**ASSIGNED TASK**
Look through the material below. Return exactly the lines from the one with "Linearization via Computed" through the one with "The idea behind", both included.

**MATERIALS PROVIDED**
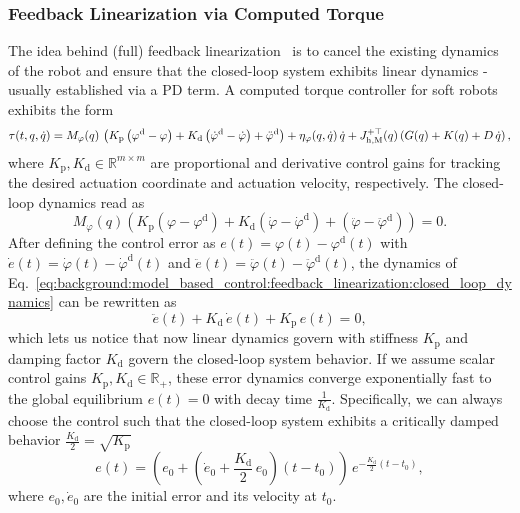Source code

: \subsubsection{Feedback Linearization via Computed Torque}
The idea behind (full) feedback linearization~\citep{slotine1987on, spong2020robot} is to 
cancel the existing dynamics of the robot and ensure that the closed-loop system exhibits linear dynamics - usually established via a PD term. A computed torque controller for soft robots exhibits the form
\begin{equation}\small
    \tau(t,q,\dot{q}) = M_{\varphi}(q) \, \left (K_\mathrm{p} \left (\varphi^\mathrm{d} - \varphi \right ) + K_\mathrm{d} \left (\dot{\varphi}^\mathrm{d} - \dot{\varphi} \right ) + \ddot{\varphi}^\mathrm{d}\right ) + \eta_{\varphi}(q,\dot{q}) \, \dot{q} + J_{\mathrm{h},\mathrm{M}}^{+\top}(q) \left ( G(q) + K(q) + D \, \dot{q} \right ),
\end{equation}
where $K_\mathrm{p}, K_\mathrm{d} \in \mathbb{R}^{m \times m}$ are proportional and derivative control gains for tracking the desired actuation coordinate and actuation velocity, respectively. 
The closed-loop dynamics read as
\begin{equation}\label{eq:background:model_based_control:feedback_linearization:closed_loop_dynamics}
    M_{\varphi}(q) \left (K_\mathrm{p} \left (\varphi - \varphi^\mathrm{d} \right ) + K_\mathrm{d} \left (\dot{\varphi} - \dot{\varphi}^\mathrm{d} \right ) + \left ( \ddot{\varphi} - \ddot{\varphi}^\mathrm{d} \right ) \right ) = 0.
\end{equation}
After defining the control error as $e(t) = \varphi(t) - \varphi^\mathrm{d}(t)$ with $\dot{e}(t) = \dot{\varphi}(t) - \dot{\varphi}^\mathrm{d}(t)$ and $\ddot{e}(t) = \ddot{\varphi}(t) - \ddot{\varphi}^\mathrm{d}(t)$, the dynamics of Eq.~\ref{eq:background:model_based_control:feedback_linearization:closed_loop_dynamics} can be rewritten as
\begin{equation}
    \ddot{e}(t) + K_\mathrm{d} \, \dot{e}(t) + K_\mathrm{p} \, e(t) = 0,
\end{equation}
which lets us notice that now linear dynamics govern with stiffness $K_\mathrm{p}$ and damping factor $K_\mathrm{d}$ govern the closed-loop system behavior.
If we assume scalar control gains $K_\mathrm{p}, K_\mathrm{d} \in \mathbb{R}_+$, these error dynamics converge exponentially fast to the global equilibrium $e(t) = 0$ with decay time $\frac{1}{K_\mathrm{d}}$. Specifically, we can always choose the control such that the closed-loop system exhibits a critically damped behavior $\frac{K_\mathrm{d}}{2} = \sqrt{K_\mathrm{p}}$
\begin{equation}\label{eq:background:model_based_control:feedback_linearization:error_evolution_closed_form}
    e(t) = \left ( e_0 + \left ( \dot{e}_0 + \frac{K_\mathrm{d}}{2} \, e_0 \right ) (t-t_0) \right ) \, e^{-\frac{K_\mathrm{d}}{2} (t - t_0)},
\end{equation}
where $e_0, \dot{e}_0$ are the initial error and its velocity at $t_0$.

**RESPONSE AREA**
: \subsubsection{Feedback Linearization via Computed Torque}
The idea behind (full) feedback linearization~\citep{slotine1987on, spong2020robot} is to 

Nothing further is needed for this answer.